Le premier contact avec ce disque est une phrase. “Ça devrait te plaire”, m’avait prévenu mon ami Nicolas P. en me tendant le CD – et quand je repense à cet emploi du conditionnel, je ne peux m’empêcher de sourire. Je me souviens bien de ces mots-là, et pourtant, je ne me souviens pas de la période, ni de l’année exacte – mais c’est bien sûr 1999, il suffit aujourd’hui parfois d’un clic pour étayer sa mémoire. Et puis, je me souviens aussi du lieu, les bureaux de la RPM du boulevard Ménilmontant, ceux d’un septennat qui aura vu l’arrivée de la couleur, du rythme mensuel, des piges enfin payées et des salaires au lance-pierre, l’époque de l’âge de la déraison où l’avenir semblait appartenir à ceux qui se couchaient (plutôt) tard.

Spearmint
Spearmint

De Spearmint, on ne savait rien, ou presque – et c’était bien le genre de détails qui déjà nous plaisaient. Même le label nous était inconnu – on finira par apprendre qu’il avait été créé par le groupe. Il n’y avait aucun signe extérieur auquel se raccrocher – ni logo inspiré par ou inspiré de, ni images qui en disent plus long que n’importe quels titres – et on finira même par se rendre compte que la pochette est en fait un leurre : sur fond de ciel bleu azur, un avion décolle en emmenant ce qu’on imagine être le groupe vers des horizons forcément exotiques. Mais l’ « exotisme » n’est réservé qu’à l’auditeur. Et pas n’importe quel exotisme. C’est l’exotisme de l’autobus de nuit qui arrive au tout petit matin à Victoria Station, l’exotisme des files d’attente impeccables, l’exotisme du pier de Brighton et de la promenade d’Hastings, des plages de galet mangées par l’écume et des transats abandonnés un dimanche d’été indien, l’exotisme des cafés aux sièges en skaï et aux tables de formica, du thé de cinq heures qui fume et des bus rouges à deux étages, des taxis noirs qui envahissent Tottenham Court Road, des devantures de couleurs des maisonnettes de Portobello, des bacs emplis jusqu’à la gueule des Records Tape & Exchange, des parties de billard au pub, des gros titres de la presse qui s’affichent au coin des rues…

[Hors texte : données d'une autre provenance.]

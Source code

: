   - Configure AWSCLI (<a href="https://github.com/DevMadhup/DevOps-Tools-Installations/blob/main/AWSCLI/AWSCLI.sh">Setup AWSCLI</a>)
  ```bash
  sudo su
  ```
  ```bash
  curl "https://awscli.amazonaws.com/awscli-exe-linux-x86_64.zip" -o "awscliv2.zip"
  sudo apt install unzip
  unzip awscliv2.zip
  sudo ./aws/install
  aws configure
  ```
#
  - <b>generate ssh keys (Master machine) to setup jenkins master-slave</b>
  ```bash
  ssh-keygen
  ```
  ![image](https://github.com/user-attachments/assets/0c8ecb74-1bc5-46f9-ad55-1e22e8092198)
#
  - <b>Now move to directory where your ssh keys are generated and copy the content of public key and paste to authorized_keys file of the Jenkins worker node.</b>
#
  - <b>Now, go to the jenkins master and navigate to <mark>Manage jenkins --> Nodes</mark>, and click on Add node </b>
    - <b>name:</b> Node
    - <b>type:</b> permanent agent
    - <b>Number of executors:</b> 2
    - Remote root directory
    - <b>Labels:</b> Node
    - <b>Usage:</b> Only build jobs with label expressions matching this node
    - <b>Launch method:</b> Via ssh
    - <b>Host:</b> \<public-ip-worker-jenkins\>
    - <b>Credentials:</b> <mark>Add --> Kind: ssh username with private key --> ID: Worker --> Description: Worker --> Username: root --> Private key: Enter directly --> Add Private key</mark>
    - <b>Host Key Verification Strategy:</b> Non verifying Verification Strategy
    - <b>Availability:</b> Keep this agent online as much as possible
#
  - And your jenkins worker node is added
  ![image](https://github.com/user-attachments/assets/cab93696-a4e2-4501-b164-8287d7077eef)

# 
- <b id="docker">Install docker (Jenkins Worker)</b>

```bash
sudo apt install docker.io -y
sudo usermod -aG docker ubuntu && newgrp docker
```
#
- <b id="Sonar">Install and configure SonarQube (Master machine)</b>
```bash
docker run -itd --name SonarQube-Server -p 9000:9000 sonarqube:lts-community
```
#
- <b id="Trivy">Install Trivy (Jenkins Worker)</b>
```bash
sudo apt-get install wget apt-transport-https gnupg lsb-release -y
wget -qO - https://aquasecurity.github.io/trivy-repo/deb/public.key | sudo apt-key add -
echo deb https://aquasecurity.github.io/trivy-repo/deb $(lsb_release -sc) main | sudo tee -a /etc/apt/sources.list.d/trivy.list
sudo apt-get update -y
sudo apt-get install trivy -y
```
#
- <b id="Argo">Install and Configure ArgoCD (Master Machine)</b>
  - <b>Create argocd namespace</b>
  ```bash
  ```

Spearmint, donc. À la sortie de ce disque – leur premier véritable album, après la sortie au… Japon d’une compilation rétrospective des premiers singles, Songs For The Colour Yellow (1998) –, ils sont quatre, dont un leader, chanteur, guitariste et compositeur en chef, Shirley Lee et ses airs de lointain cousin de Jarvis Cocker – et ce n’est pas que le fait des lunettes en écailles. Quatre garçons qui ne seront jamais dans le vent, malgré un talent assez abracadabrant à l’heure de composer des chansons qui  multiplient souvent les citations – de samples bien troussés en clins d’œil discrets au détour d’une phrase (les mots « Burn it down », une chanson de Dexys Midnight Runners, glissés dans la chanson d’ouverture, la jubilatoire A Week Away ;  « High Land Hard Rain », le titre du premier album d’Aztec Camera, placé à bon escient pour accompagner la douce mélancolie de A Third Of My Life). Des chansons qui assument les filiations mais ne tombent jamais dans le piège de l’hommage emprunté ou du vol éhonté. Pour la RPM d’alors, un peu connue pour être la championne de quelques causes perdues, le disque relevait presque du fantasme, parfait trait d’union entre les plus jeunes – celles et ceux pour qui Suede et Pulp avaient fait œuvre de révélation – et les plus vieux – celles et ceux qui pensaient depuis presque toujours que Paul Weller était comme un demi-Dieu, le « demi » étant peut-être superflu.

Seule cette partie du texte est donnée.